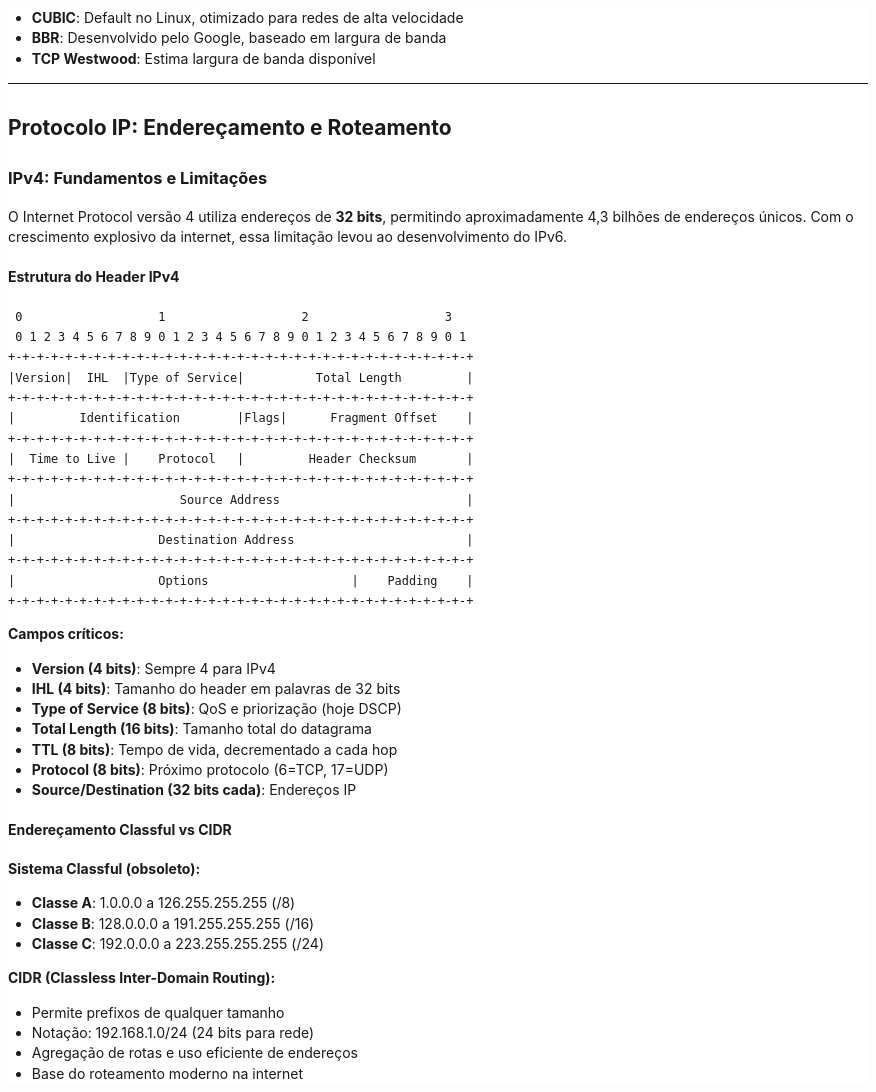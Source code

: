 - **CUBIC**: Default no Linux, otimizado para redes de alta velocidade
- **BBR**: Desenvolvido pelo Google, baseado em largura de banda
- **TCP Westwood**: Estima largura de banda disponível

---

## Protocolo IP: Endereçamento e Roteamento

### IPv4: Fundamentos e Limitações

O Internet Protocol versão 4 utiliza endereços de **32 bits**, permitindo aproximadamente 4,3 bilhões de endereços únicos. Com o crescimento explosivo da internet, essa limitação levou ao desenvolvimento do IPv6.

#### Estrutura do Header IPv4

```
 0                   1                   2                   3
 0 1 2 3 4 5 6 7 8 9 0 1 2 3 4 5 6 7 8 9 0 1 2 3 4 5 6 7 8 9 0 1
+-+-+-+-+-+-+-+-+-+-+-+-+-+-+-+-+-+-+-+-+-+-+-+-+-+-+-+-+-+-+-+-+
|Version|  IHL  |Type of Service|          Total Length         |
+-+-+-+-+-+-+-+-+-+-+-+-+-+-+-+-+-+-+-+-+-+-+-+-+-+-+-+-+-+-+-+-+
|         Identification        |Flags|      Fragment Offset    |
+-+-+-+-+-+-+-+-+-+-+-+-+-+-+-+-+-+-+-+-+-+-+-+-+-+-+-+-+-+-+-+-+
|  Time to Live |    Protocol   |         Header Checksum       |
+-+-+-+-+-+-+-+-+-+-+-+-+-+-+-+-+-+-+-+-+-+-+-+-+-+-+-+-+-+-+-+-+
|                       Source Address                          |
+-+-+-+-+-+-+-+-+-+-+-+-+-+-+-+-+-+-+-+-+-+-+-+-+-+-+-+-+-+-+-+-+
|                    Destination Address                        |
+-+-+-+-+-+-+-+-+-+-+-+-+-+-+-+-+-+-+-+-+-+-+-+-+-+-+-+-+-+-+-+-+
|                    Options                    |    Padding    |
+-+-+-+-+-+-+-+-+-+-+-+-+-+-+-+-+-+-+-+-+-+-+-+-+-+-+-+-+-+-+-+-+
```

**Campos críticos:**

- **Version (4 bits)**: Sempre 4 para IPv4
- **IHL (4 bits)**: Tamanho do header em palavras de 32 bits
- **Type of Service (8 bits)**: QoS e priorização (hoje DSCP)
- **Total Length (16 bits)**: Tamanho total do datagrama
- **TTL (8 bits)**: Tempo de vida, decrementado a cada hop
- **Protocol (8 bits)**: Próximo protocolo (6=TCP, 17=UDP)
- **Source/Destination (32 bits cada)**: Endereços IP

#### Endereçamento Classful vs CIDR

**Sistema Classful (obsoleto):**

- **Classe A**: 1.0.0.0 a 126.255.255.255 (/8)
- **Classe B**: 128.0.0.0 a 191.255.255.255 (/16)
- **Classe C**: 192.0.0.0 a 223.255.255.255 (/24)

**CIDR (Classless Inter-Domain Routing):**

- Permite prefixos de qualquer tamanho
- Notação: 192.168.1.0/24 (24 bits para rede)
- Agregação de rotas e uso eficiente de endereços
- Base do roteamento moderno na internet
####################
## Try it
Find the word "largura" in the entries above and gather every line that holds it.

## Answer for this exercise
- **BBR**: Desenvolvido pelo Google, baseado em largura de banda
- **TCP Westwood**: Estima largura de banda disponível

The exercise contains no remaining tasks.